Exploration plastique et musicale
Structure globale en fractal
Performance de théâtre sonore
Œuvres ouvertes & champs sémantiques
Ce que disent les voix est une exploration plastique et musicale de trois poèmes de Luc Boltanski, Ce que disent les voix, L’herbe et Manifestations. Il s’agit à la fois d’un spectacle et d’une installation utilisant deux espaces mitoyens aménagés en miroir. Chaque salle voit, ou croit voir, grâce à la vidéo, ce qui se passe dans l’autre salle. Le projet fonctionne en deux temps : l’installation interactive l’après-midi, puis le spectacle.
Le thème conducteur, la Shoah, se déploie à travers plusieurs anecdotes : Strauss invité à Bayreuth par Hitler, l’évocation de quelques rescapés, des commentaires médiatiques de la Shoah, la polémique autour du carmel d’Auschwitz. Les voix sont d’abord absentes, en voix-off et vidéo-danse, puis s’incarnent progressivement dans un corps qui peut alors assumer sa parole.
Luc Boltanski développe une œuvre poétique très singulière tant par sa richesse expérimentale que par sa profondeur sémantique. La cohésion de cette suite est assurée, outre par le retour des mêmes thèmes, par l’usage d’une même forme qui lie chaque poème à son commentaire. Le thème, la Shoah, se déploie en une incarnation progressive de la voix, par l’usage de « voix off » et du comédien, mais également par la présence et l’absence du corps grâce à la vidéo et à la scénographie. Chaque pièce est équipée de plusieurs caméras, de vidéo projecteurs, de capteurs et d’un dispositif électro-acoustique quadriphonique. Les visiteurs deviennent acteurs de l’installation interactive l’après-midi, puis spectateurs lors du spectacle le soir.

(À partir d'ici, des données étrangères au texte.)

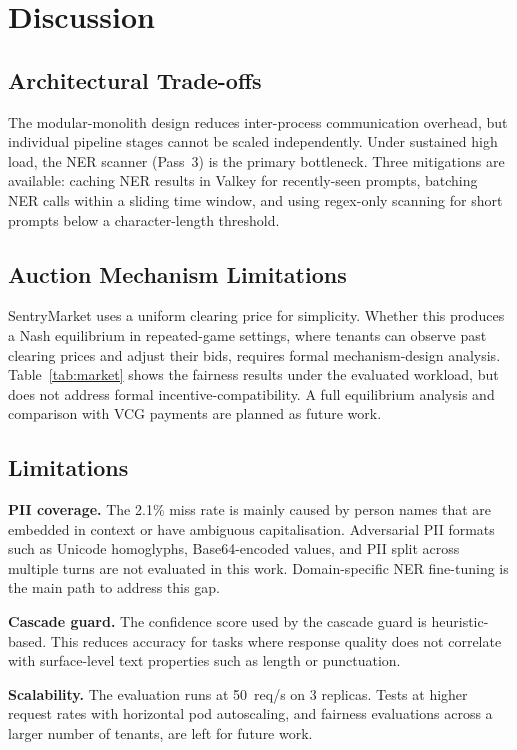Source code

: \documentclass[conference]{IEEEtran}
\begin{document}
\section{Discussion}

\subsection{Architectural Trade-offs}
The modular-monolith design reduces inter-process communication overhead, but individual pipeline stages cannot be scaled independently. Under sustained high load, the NER scanner (Pass~3) is the primary bottleneck. Three mitigations are available: caching NER results in Valkey for recently-seen prompts, batching NER calls within a sliding time window, and using regex-only scanning for short prompts below a character-length threshold.

\subsection{Auction Mechanism Limitations}
SentryMarket uses a uniform clearing price for simplicity. Whether this produces a Nash equilibrium in repeated-game settings, where tenants can observe past clearing prices and adjust their bids, requires formal mechanism-design analysis. Table~\ref{tab:market} shows the fairness results under the evaluated workload, but does not address formal incentive-compatibility. A full equilibrium analysis and comparison with VCG payments \cite{b_vcg} are planned as future work.

\subsection{Limitations}
\textbf{PII coverage.} The 2.1\% miss rate is mainly caused by person names that are embedded in context or have ambiguous capitalisation. Adversarial PII formats such as Unicode homoglyphs, Base64-encoded values, and PII split across multiple turns are not evaluated in this work. Domain-specific NER fine-tuning is the main path to address this gap.

\textbf{Cascade guard.} The confidence score used by the cascade guard is heuristic-based. This reduces accuracy for tasks where response quality does not correlate with surface-level text properties such as length or punctuation.

\textbf{Scalability.} The evaluation runs at 50~req/s on 3 replicas. Tests at higher request rates with horizontal pod autoscaling, and fairness evaluations across a larger number of tenants, are left for future work.
\end{document}
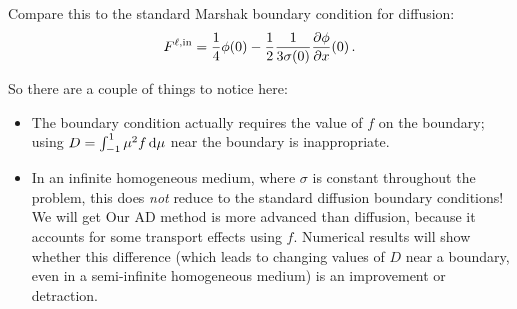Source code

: Compare this to the standard Marshak boundary condition for diffusion:
\begin{equation*}
  F^{\ell,\mathrm{in}}
  = \frac{1}{4} \phi(0)
  - \frac{1}{2} \frac{1}{3\sigma(0)} \frac{\partial \phi}{\partial x}(0) \,.
\end{equation*}

So there are a couple of things to notice here:
\begin{itemize}
  \item The boundary condition actually requires the value of $f$ on the
    boundary; using $D=\int_{-1}^{1} \mu^2 f \mathop{}\!\mathrm{d} \mu$ near the boundary is
    inappropriate.
  \item In an infinite homogeneous medium, where $\sigma$ is constant
    throughout the problem, this does \emph{not} reduce to the standard
    diffusion boundary conditions! We will get 
    Our AD method is more advanced than
    diffusion, because it accounts for some transport effects using $f$.
    Numerical results will show whether this difference (which leads to
    changing values of $D$ near a boundary, even in a semi-infinite
    homogeneous medium) is an improvement or detraction.
\end{itemize}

La forme poétique est donc étendue à l’ensemble du projet dans une réflexion permanente sur le contexte et la métaphore. Ainsi, l’installation et le spectacle, les deux espaces scéniques, la musique et le texte, l’image et le son se commentent sans cesse.
Il s’agit de réintégrer le son au sein du théâtre, le texte parlé dans la musique, l’oralité dans l’écriture. Le soir, le comédien et les musiciens évoluent dans le même espace et avec le même dispositif, dans une dramaturgie adaptée aux poèmes de Luc Boltanski. Là encore, la forme est double dans un commentaire impossible de la parole et de la musique. Un comédien et un guitariste occupent seuls les plateaux. Les caméras captent le guitariste et le comédien pour que chaque côté ait toujours une vision d’ensemble de la partie opposée. Mais des présences fantomatiques apparaissent régulièrement sur la vidéo.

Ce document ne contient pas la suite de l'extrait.